Work request>
Find every line in the records below that contains "file", and copy it.
══════════
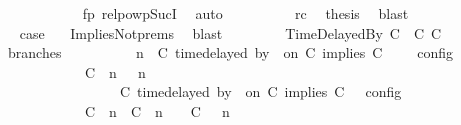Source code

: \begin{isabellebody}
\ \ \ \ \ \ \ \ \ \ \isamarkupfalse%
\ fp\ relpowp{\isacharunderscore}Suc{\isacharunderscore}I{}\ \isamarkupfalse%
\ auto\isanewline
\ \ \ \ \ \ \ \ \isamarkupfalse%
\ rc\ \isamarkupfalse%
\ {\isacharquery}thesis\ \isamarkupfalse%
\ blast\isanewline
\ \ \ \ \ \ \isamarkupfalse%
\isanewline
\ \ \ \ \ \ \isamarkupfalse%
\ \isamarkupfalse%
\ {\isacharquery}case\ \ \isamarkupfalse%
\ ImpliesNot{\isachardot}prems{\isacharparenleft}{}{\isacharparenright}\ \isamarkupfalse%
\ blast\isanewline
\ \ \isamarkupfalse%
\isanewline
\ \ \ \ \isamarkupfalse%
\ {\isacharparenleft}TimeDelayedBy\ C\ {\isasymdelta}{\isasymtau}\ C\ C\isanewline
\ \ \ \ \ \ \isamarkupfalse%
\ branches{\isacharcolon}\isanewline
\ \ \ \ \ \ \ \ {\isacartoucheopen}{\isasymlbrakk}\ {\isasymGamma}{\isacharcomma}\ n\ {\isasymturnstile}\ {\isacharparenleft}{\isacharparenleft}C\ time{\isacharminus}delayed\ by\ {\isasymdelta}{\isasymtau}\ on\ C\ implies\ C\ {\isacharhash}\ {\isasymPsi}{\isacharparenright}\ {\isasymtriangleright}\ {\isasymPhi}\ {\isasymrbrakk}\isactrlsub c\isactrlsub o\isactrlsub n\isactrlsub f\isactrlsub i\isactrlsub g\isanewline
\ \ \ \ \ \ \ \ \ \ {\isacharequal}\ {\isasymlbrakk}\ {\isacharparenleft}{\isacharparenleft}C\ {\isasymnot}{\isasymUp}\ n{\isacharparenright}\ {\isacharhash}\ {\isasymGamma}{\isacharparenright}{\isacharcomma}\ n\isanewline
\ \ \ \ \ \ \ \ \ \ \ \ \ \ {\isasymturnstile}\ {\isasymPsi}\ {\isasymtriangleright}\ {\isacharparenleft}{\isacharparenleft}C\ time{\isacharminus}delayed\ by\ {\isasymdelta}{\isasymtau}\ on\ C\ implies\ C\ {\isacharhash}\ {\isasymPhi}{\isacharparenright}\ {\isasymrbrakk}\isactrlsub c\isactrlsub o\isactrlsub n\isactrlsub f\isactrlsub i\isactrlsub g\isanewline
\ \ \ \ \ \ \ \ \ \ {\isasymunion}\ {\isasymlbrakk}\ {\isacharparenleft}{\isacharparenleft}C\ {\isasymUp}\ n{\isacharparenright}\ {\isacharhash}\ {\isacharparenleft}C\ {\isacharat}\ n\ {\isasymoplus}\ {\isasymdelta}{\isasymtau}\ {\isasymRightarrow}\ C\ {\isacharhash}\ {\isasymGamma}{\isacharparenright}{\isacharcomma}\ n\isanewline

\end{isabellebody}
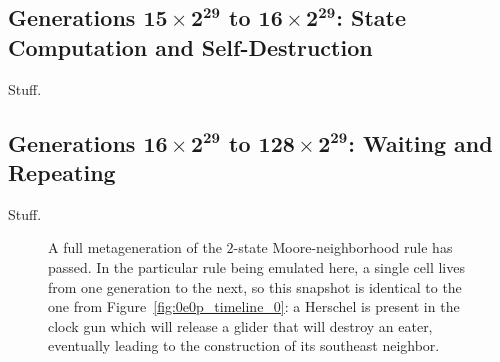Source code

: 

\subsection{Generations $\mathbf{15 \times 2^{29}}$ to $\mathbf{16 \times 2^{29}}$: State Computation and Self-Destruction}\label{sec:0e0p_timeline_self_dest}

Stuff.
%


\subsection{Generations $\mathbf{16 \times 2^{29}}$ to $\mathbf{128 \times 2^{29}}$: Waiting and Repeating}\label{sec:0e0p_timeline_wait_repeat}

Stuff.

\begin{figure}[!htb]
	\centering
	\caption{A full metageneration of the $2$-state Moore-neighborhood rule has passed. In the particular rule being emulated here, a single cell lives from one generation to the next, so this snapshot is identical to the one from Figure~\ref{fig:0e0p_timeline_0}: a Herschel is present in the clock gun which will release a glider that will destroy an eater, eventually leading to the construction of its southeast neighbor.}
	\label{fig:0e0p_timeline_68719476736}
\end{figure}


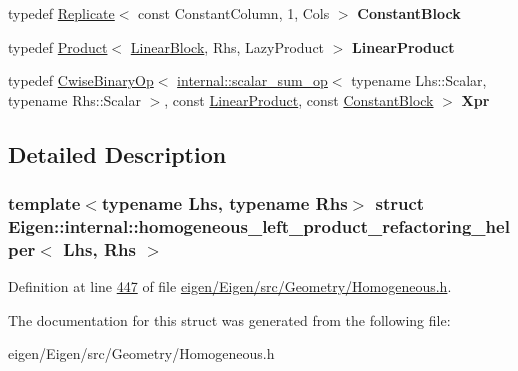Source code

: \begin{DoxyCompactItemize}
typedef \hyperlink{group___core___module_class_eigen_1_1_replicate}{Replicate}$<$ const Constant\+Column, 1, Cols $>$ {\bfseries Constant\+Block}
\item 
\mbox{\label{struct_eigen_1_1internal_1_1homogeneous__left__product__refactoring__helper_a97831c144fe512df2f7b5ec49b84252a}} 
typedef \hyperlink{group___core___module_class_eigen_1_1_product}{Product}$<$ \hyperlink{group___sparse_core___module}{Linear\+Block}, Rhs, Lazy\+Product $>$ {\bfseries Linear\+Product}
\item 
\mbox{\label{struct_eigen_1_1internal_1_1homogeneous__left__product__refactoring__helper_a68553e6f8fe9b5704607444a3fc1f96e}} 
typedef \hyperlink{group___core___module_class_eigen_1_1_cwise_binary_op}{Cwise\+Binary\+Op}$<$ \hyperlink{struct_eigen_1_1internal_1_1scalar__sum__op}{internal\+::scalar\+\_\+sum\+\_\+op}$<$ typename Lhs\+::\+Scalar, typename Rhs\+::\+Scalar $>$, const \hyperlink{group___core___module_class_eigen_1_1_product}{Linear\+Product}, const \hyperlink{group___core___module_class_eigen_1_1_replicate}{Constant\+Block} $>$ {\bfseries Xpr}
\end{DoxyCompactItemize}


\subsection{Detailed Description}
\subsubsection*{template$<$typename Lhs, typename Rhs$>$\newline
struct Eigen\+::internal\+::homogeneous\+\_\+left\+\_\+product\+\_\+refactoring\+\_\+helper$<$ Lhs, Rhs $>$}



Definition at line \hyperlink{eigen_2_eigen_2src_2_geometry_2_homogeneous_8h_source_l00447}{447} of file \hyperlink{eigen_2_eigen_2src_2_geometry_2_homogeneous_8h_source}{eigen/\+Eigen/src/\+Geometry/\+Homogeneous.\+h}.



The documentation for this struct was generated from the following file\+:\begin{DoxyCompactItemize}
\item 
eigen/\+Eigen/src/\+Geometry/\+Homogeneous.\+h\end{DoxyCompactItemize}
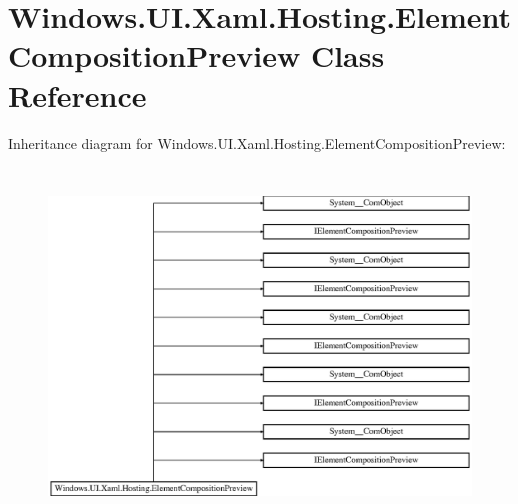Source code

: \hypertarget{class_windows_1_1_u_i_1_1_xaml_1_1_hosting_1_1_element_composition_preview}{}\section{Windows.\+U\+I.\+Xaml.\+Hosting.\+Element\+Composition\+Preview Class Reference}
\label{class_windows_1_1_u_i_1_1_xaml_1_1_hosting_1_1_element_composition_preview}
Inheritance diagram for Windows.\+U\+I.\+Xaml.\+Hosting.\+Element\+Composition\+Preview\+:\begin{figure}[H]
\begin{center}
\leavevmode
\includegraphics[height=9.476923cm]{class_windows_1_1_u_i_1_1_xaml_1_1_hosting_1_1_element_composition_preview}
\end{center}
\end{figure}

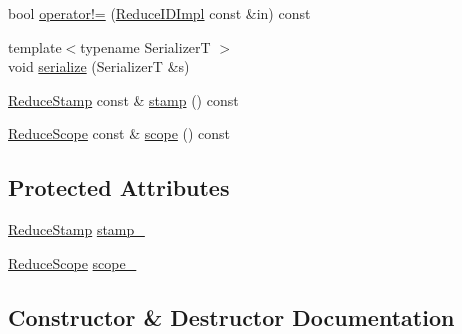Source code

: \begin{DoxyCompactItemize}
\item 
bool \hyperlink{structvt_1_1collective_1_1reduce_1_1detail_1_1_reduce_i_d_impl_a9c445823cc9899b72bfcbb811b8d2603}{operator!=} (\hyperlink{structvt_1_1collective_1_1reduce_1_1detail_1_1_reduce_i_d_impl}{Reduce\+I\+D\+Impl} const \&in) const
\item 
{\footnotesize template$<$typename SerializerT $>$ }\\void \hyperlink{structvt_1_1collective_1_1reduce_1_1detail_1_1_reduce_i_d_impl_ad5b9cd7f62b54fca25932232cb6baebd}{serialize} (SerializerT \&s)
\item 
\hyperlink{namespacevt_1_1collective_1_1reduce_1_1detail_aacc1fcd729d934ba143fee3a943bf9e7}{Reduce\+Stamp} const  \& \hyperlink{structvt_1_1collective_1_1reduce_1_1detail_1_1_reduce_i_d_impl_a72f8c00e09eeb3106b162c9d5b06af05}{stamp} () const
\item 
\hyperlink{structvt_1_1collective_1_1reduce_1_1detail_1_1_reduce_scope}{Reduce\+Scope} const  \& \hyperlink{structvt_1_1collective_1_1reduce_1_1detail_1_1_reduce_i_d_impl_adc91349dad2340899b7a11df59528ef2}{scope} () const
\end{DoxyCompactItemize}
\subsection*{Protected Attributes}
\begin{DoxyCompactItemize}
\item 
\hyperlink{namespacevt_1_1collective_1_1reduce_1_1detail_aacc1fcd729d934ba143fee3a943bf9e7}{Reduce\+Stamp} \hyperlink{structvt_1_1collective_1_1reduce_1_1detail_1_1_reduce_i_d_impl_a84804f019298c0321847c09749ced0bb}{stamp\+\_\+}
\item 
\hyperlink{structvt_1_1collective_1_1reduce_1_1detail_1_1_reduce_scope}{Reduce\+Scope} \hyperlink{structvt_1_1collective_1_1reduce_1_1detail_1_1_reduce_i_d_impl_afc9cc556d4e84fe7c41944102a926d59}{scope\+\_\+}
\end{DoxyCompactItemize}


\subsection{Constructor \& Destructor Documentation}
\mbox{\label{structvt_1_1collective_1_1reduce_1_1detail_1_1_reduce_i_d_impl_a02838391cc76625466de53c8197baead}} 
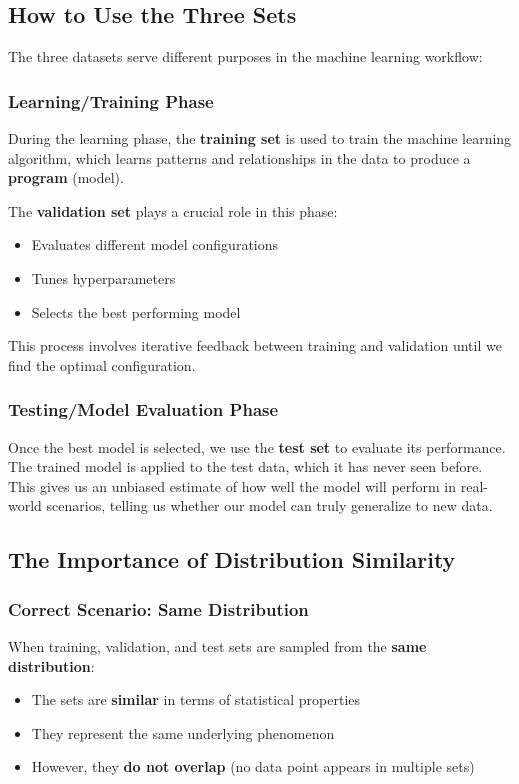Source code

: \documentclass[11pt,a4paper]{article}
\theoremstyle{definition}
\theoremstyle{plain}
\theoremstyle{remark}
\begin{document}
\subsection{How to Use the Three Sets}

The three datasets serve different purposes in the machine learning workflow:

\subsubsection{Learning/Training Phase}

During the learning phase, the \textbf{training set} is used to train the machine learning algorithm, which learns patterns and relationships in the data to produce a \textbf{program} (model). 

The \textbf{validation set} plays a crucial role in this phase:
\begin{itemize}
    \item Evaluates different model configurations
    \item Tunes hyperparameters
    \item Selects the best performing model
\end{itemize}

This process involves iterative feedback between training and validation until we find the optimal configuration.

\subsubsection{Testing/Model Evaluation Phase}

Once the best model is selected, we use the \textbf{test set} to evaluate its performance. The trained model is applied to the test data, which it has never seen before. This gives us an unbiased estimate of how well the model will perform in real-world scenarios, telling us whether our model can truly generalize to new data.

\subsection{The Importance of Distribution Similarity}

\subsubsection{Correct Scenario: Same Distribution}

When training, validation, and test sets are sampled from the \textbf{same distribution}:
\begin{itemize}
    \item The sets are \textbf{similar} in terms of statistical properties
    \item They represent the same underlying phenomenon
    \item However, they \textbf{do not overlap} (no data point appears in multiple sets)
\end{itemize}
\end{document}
══════════
Answer space>
Definition at line \hyperlink{eigen_2_eigen_2src_2_geometry_2_homogeneous_8h_source_l00447}{447} of file \hyperlink{eigen_2_eigen_2src_2_geometry_2_homogeneous_8h_source}{eigen/\+Eigen/src/\+Geometry/\+Homogeneous.\+h}.
The documentation for this struct was generated from the following file\+:\begin{DoxyCompactItemize}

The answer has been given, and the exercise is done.